[Stored data]
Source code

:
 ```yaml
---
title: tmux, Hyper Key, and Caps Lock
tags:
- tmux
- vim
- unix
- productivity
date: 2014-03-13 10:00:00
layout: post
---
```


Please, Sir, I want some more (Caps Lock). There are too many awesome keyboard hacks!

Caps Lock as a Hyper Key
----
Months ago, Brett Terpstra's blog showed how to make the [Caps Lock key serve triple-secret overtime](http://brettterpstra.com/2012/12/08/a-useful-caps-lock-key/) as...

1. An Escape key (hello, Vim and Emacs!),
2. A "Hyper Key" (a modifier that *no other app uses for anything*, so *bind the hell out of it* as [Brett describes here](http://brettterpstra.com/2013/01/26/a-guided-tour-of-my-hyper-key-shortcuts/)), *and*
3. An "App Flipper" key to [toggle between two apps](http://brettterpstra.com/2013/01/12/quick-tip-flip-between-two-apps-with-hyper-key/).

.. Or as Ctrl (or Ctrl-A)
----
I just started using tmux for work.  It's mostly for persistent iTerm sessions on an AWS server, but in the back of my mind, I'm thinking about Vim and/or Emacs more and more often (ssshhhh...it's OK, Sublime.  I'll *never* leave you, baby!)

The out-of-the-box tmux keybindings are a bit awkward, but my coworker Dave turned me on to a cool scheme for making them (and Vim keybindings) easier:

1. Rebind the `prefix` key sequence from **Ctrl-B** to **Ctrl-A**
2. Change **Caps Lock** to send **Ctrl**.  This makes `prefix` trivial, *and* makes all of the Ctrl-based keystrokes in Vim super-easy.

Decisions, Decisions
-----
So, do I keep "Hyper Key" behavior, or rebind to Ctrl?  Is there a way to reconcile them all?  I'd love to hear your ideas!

Goal of the exercise
Return exactly what appears above, from the first line of the entries to the line with "Ctrl (or Ctrl-A)", inclusive.

Result of the exercise
Source code

:
 ```yaml
---
title: tmux, Hyper Key, and Caps Lock
tags:
- tmux
- vim
- unix
- productivity
date: 2014-03-13 10:00:00
layout: post
---
```


Please, Sir, I want some more (Caps Lock). There are too many awesome keyboard hacks!

Caps Lock as a Hyper Key
----
Months ago, Brett Terpstra's blog showed how to make the [Caps Lock key serve triple-secret overtime](http://brettterpstra.com/2012/12/08/a-useful-caps-lock-key/) as...

1. An Escape key (hello, Vim and Emacs!),
2. A "Hyper Key" (a modifier that *no other app uses for anything*, so *bind the hell out of it* as [Brett describes here](http://brettterpstra.com/2013/01/26/a-guided-tour-of-my-hyper-key-shortcuts/)), *and*
3. An "App Flipper" key to [toggle between two apps](http://brettterpstra.com/2013/01/12/quick-tip-flip-between-two-apps-with-hyper-key/).

.. Or as Ctrl (or Ctrl-A)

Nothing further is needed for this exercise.